*** Opening Information ***

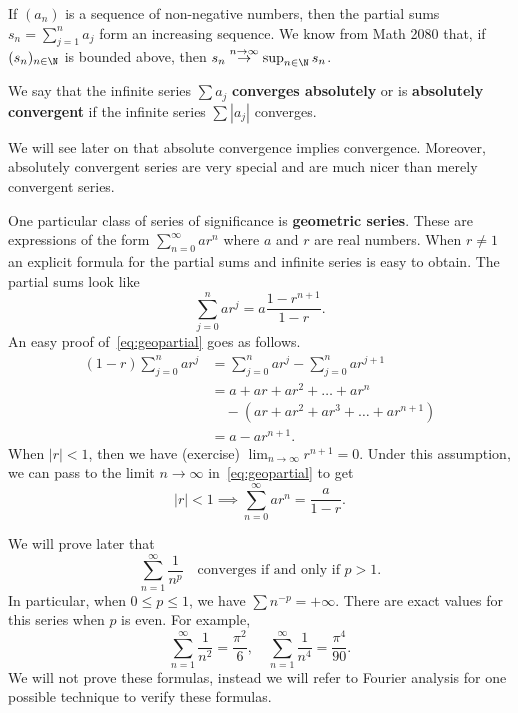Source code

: If $(a_n)$ is a sequence of non-negative numbers, then the partial sums $s_n = \sum_{j=1}^n a_j$ form an increasing sequence. We know from Math 2080 that, if $(s_n)_{n\in\N}$ is bounded above, then $s_n \overset{n\to \infty}{\to}\sup_{n\in\N}s_n$.
\begin{defn}
	\label{defn:abscvgseries}
	We say that the infinite series $\sum a_j$ \textbf{converges absolutely} or is \textbf{absolutely convergent} if the infinite series $\sum |a_j|$ converges.
\end{defn}
We will see later on that absolute convergence implies convergence. Moreover, absolutely convergent series are very special and are much nicer than merely convergent series.
\begin{eg}
	\label{eg:geoseries}
	One particular class of series of significance is \textbf{geometric series}. These are expressions of the form $\sum_{n=0}^\infty ar^n$ where $a$ and $r$ are real numbers. When $r\neq 1$ an explicit formula for the partial sums and infinite series is easy to obtain. The partial sums look like
	\begin{equation}
		\label{eq:geopartial}
		\sum_{j=0}^n ar^j = a\frac{1-r^{n+1}}{1-r}.
	\end{equation}
	An easy proof of~\eqref{eq:geopartial} goes as follows.
	\begin{align*}
		(1-r)\sum_{j=0}^n ar^j &= \sum_{j=0}^n ar^j - \sum_{j=0}^n ar^{j+1} 	\\
		&= a + ar + ar^2 + \dots + ar^n \\
		&\quad - (ar + ar^2 + ar^3 + \dots + ar^{n+1}) 	\\
		&= a - ar^{n+1}.
	\end{align*}
	When $|r|<1$, then we have (exercise) $\lim_{n\to\infty} r^{n+1} =0$. Under this assumption, we can pass to the limit $n\to \infty$ in~\eqref{eq:geopartial} to get
	\begin{equation}
		\label{eq:geoinf}
		|r|<1 \implies \sum_{n=0}^\infty ar^n = \frac{a}{1-r}.
	\end{equation}
\end{eg}
\begin{eg}
	We will prove later that
	\begin{equation}
		\label{eq:powerrecip}
		\sum_{n=1}^\infty \frac{1}{n^p} \quad \text{converges if and only if }p>1.
	\end{equation}
	In particular, when $0 \le p \le 1$, we have $\sum n^{-p}=+\infty$. There are exact values for this series when $p$ is even. For example,
	\[
	\sum_{n=1}^\infty \frac{1}{n^2}=\frac{\pi^2}{6}, \quad \sum_{n=1}^\infty \frac{1}{n^4} = \frac{\pi^4}{90}.
	\]
	We will not prove these formulas, instead we will refer to Fourier analysis for one possible technique to verify these formulas.
\end{eg}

*** Closing Information ***

= Task instructions =
Only lines holding the word "eqref" are wanted, so copy each of them from the records above.

= Result =
	An easy proof of~\eqref{eq:geopartial} goes as follows.
	When $|r|<1$, then we have (exercise) $\lim_{n\to\infty} r^{n+1} =0$. Under this assumption, we can pass to the limit $n\to \infty$ in~\eqref{eq:geopartial} to get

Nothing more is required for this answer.